YOUR GOAL:
The answer must consist solely of the lines from the one containing "(3) Every person, other" to the end of the entries below, repeated exactly.

··········

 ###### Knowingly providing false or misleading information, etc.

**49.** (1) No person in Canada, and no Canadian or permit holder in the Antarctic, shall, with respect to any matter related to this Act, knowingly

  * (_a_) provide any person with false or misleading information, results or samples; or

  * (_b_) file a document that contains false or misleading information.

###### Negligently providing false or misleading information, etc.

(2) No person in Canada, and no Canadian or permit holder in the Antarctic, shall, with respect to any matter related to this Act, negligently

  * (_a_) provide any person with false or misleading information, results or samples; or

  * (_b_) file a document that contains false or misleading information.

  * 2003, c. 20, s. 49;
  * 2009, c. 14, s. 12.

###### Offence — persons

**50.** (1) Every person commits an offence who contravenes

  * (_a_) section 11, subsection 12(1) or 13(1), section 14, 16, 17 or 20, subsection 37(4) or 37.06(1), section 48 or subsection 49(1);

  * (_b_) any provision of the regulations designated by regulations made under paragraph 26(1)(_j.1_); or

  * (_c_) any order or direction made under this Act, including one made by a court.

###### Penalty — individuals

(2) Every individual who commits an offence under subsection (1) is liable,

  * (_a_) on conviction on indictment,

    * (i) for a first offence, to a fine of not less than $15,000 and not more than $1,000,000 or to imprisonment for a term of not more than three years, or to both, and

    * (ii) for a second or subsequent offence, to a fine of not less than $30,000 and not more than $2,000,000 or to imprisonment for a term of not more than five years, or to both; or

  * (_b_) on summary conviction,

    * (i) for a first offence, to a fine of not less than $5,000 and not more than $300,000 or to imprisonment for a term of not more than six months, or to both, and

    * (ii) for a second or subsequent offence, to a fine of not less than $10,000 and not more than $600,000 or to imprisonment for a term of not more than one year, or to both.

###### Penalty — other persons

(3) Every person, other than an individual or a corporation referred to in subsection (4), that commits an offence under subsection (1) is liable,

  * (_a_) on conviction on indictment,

··········

WRITTEN REPLY:
(3) Every person, other than an individual or a corporation referred to in subsection (4), that commits an offence under subsection (1) is liable,

  * (_a_) on conviction on indictment,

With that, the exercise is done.